--- START ---
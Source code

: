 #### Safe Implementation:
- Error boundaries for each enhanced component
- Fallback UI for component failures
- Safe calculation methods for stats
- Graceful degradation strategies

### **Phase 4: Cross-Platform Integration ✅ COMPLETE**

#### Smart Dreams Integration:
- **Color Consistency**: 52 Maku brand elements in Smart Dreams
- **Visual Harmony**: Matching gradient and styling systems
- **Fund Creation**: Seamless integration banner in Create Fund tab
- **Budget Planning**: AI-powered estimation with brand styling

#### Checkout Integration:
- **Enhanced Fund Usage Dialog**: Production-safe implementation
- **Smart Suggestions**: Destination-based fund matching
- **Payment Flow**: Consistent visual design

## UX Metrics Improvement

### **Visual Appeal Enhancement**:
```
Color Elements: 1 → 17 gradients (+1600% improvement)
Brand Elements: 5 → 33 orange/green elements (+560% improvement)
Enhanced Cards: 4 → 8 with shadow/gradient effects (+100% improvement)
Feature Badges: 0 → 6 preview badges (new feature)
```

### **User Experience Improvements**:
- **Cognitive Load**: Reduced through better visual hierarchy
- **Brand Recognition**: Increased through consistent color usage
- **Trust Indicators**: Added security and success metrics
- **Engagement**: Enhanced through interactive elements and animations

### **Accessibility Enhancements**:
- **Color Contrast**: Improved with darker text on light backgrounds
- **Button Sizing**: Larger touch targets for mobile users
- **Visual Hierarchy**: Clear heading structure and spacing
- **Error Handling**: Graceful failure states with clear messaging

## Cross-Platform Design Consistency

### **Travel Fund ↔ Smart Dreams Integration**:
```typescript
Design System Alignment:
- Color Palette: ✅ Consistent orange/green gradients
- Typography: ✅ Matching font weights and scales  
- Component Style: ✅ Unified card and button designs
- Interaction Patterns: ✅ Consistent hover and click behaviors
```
--- END ---
**Action item:** Without skipping a line, print the listing once more exactly.

**Reply:**
Source code

: #### Safe Implementation:
- Error boundaries for each enhanced component
- Fallback UI for component failures
- Safe calculation methods for stats
- Graceful degradation strategies

### **Phase 4: Cross-Platform Integration ✅ COMPLETE**

#### Smart Dreams Integration:
- **Color Consistency**: 52 Maku brand elements in Smart Dreams
- **Visual Harmony**: Matching gradient and styling systems
- **Fund Creation**: Seamless integration banner in Create Fund tab
- **Budget Planning**: AI-powered estimation with brand styling

#### Checkout Integration:
- **Enhanced Fund Usage Dialog**: Production-safe implementation
- **Smart Suggestions**: Destination-based fund matching
- **Payment Flow**: Consistent visual design

## UX Metrics Improvement

### **Visual Appeal Enhancement**:
```
Color Elements: 1 → 17 gradients (+1600% improvement)
Brand Elements: 5 → 33 orange/green elements (+560% improvement)
Enhanced Cards: 4 → 8 with shadow/gradient effects (+100% improvement)
Feature Badges: 0 → 6 preview badges (new feature)
```

### **User Experience Improvements**:
- **Cognitive Load**: Reduced through better visual hierarchy
- **Brand Recognition**: Increased through consistent color usage
- **Trust Indicators**: Added security and success metrics
- **Engagement**: Enhanced through interactive elements and animations

### **Accessibility Enhancements**:
- **Color Contrast**: Improved with darker text on light backgrounds
- **Button Sizing**: Larger touch targets for mobile users
- **Visual Hierarchy**: Clear heading structure and spacing
- **Error Handling**: Graceful failure states with clear messaging

## Cross-Platform Design Consistency

### **Travel Fund ↔ Smart Dreams Integration**:
```typescript
Design System Alignment:
- Color Palette: ✅ Consistent orange/green gradients
- Typography: ✅ Matching font weights and scales  
- Component Style: ✅ Unified card and button designs
- Interaction Patterns: ✅ Consistent hover and click behaviors
```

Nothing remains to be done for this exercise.